Precies vijf eeuwen geleden verschijnen de eerste gezangen van Luther in de Duitse liedboeken. Het vormt het begin van een rijke lutherse kerkliedtraditie, die nog altijd invloed uitoefent en kracht heeft.
Niet minder dan vierentwintig liederen van Luther zijn in 1524 in omloop. Maar de dichtader is nog niet uitgeput: gaandeweg verschijnen er de jaren door nog ten minste twaalf andere liederen van zijn hand.

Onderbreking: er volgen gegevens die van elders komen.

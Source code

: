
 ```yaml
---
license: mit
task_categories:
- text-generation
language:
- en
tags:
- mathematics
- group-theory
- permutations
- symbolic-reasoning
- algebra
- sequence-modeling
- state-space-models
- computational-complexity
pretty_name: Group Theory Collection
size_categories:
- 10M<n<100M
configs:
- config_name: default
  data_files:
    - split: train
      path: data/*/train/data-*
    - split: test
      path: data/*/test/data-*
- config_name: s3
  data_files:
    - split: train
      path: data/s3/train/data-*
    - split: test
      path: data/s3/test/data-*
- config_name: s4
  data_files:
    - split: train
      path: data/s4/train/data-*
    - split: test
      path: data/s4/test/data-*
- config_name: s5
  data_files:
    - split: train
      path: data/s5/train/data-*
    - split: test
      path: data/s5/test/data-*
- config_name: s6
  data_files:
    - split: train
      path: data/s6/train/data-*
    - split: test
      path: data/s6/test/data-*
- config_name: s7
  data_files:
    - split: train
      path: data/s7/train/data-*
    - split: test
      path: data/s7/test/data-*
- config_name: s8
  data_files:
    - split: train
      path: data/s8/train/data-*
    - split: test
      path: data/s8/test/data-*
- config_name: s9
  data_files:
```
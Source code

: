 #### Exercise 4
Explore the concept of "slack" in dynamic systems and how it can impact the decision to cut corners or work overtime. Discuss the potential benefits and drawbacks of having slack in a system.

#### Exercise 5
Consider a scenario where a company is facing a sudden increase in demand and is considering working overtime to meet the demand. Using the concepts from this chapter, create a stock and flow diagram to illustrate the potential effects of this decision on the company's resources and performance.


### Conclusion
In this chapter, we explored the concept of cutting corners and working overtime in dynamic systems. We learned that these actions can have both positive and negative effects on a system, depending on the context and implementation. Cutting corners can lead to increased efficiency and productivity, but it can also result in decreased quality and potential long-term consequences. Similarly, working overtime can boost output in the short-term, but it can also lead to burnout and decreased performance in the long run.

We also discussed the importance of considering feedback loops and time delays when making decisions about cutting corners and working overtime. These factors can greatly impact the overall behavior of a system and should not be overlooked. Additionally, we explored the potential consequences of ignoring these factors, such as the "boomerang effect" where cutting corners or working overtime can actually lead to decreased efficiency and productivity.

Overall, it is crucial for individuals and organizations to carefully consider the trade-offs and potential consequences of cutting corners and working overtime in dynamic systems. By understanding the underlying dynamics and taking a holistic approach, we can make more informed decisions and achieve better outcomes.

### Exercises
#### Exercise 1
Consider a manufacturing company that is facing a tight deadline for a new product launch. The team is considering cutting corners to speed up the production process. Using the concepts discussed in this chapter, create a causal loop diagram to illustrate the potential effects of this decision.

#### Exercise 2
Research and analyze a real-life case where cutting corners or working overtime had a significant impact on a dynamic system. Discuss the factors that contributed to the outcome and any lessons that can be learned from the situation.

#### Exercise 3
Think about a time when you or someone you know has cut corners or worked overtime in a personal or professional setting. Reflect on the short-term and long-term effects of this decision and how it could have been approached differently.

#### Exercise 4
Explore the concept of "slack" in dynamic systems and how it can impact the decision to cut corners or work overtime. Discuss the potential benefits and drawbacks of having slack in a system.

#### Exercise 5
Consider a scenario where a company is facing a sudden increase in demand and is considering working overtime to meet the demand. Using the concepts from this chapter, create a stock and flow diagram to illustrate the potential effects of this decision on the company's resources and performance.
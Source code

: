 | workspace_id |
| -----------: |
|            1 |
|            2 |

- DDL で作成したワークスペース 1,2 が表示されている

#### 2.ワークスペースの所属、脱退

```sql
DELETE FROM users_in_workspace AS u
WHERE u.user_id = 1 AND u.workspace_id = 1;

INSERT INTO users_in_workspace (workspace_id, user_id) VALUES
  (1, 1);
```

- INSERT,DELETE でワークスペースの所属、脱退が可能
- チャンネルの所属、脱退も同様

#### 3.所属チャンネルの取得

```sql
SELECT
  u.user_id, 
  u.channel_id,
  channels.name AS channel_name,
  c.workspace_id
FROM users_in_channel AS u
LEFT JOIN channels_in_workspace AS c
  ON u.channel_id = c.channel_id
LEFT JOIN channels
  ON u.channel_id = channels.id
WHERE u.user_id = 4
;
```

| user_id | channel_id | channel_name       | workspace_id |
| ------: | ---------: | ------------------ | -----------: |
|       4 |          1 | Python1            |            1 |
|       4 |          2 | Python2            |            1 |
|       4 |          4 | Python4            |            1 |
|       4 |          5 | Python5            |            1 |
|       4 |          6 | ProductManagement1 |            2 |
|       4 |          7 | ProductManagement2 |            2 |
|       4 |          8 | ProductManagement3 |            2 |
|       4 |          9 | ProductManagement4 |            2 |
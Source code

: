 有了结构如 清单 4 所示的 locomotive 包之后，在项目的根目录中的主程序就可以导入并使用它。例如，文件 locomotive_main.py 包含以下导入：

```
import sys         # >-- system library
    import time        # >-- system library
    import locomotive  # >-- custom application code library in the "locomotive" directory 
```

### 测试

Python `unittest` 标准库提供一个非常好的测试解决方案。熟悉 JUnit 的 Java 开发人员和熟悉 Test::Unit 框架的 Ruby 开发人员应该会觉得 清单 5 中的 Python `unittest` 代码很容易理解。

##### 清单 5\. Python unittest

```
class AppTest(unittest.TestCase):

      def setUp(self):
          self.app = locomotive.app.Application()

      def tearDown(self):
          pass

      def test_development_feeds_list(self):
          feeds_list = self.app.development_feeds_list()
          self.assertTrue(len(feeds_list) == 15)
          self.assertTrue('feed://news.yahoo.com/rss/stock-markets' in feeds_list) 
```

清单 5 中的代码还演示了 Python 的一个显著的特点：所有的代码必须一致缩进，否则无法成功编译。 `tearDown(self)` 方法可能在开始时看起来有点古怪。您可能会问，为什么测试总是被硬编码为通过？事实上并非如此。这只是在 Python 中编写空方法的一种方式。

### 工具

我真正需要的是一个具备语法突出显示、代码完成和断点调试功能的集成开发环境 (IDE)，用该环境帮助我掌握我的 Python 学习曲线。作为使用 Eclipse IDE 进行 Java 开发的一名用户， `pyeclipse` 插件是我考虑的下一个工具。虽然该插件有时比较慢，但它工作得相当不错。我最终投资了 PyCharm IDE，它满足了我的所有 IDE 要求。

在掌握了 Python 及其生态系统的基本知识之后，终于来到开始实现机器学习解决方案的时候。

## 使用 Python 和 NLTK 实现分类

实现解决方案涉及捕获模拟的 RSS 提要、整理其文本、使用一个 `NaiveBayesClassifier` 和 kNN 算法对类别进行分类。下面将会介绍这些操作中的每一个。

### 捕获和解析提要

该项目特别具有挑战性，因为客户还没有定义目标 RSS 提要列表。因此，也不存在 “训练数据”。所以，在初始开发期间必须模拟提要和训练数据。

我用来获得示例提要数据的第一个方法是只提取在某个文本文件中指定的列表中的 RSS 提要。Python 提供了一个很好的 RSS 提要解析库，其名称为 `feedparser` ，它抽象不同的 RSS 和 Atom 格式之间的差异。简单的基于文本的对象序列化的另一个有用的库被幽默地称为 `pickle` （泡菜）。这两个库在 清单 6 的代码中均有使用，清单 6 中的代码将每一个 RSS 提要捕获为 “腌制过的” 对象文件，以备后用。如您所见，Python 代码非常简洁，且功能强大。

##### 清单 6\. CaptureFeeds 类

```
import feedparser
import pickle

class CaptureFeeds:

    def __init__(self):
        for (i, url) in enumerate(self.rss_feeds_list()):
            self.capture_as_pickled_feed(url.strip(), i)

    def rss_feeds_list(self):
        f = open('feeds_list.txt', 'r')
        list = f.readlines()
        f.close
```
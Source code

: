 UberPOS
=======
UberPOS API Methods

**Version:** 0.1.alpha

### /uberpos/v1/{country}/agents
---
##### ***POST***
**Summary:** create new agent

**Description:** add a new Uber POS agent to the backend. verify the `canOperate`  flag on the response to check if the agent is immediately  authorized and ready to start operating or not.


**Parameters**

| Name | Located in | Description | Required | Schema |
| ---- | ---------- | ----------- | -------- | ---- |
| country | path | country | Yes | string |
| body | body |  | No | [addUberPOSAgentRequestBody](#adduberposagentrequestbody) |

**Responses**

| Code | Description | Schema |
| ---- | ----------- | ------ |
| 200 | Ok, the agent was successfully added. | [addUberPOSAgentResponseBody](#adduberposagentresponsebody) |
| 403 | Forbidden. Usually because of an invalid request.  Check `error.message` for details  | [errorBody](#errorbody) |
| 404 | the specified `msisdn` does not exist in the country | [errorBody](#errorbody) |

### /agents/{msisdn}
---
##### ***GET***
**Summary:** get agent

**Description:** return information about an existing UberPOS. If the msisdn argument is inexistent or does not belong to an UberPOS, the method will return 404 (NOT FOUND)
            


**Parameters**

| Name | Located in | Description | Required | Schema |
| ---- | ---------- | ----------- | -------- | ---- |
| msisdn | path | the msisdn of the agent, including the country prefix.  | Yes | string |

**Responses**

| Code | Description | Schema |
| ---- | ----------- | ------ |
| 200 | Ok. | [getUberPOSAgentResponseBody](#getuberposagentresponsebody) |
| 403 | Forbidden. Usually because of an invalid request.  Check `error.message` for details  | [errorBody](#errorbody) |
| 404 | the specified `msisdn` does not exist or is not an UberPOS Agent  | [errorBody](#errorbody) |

Zo maakt hij, als de Turken Europa dreigen binnen te vallen, het lied ‘Verleih uns Frieden gnädiglich’, een vertaling van het Latijnse ‘Da pacem Domine’. En als hij in 1534 met z’n gezin het kerstfeest wil vieren, schrijft hij bij wijze van rollenspel het kinderlied ‘Vom Himmel hoch, da komm ich her’. Daarin daalt een engel neer, vertelt de blijde boodschap, waarna de kinderen al zingend het Kind gaan opzoeken en aanbidden.
In deze jaren ontstaat ook Luthers beroemdste lied: ‘Ein feste Burg ist unser Gott’. Nee, het vindt z’n oorsprong niet in de periodes dat Luther op de Wartburg of de Coburg doorbrengt. Zijn lied ontstaat gewoon in Wittenberg, als er veel leed en aanvechting is en Luther houvast en troost zoekt. Die vindt hij in Psalm 46: ‘God is voor ons een Toevlucht en Sterkte; Hij is krachtelijk bevonden een Hulp in benauwdheden.’ Naar aanleiding van die woorden zingt Luther over God als burcht en toevlucht en bezingt hij de kracht van het Woord dat van geen wijken weet. Later zullen de lutheranen zich zo met dit lied vereenzelvigen, dat ze hier en daar als ‘Festburgsinger’ worden aangeduid.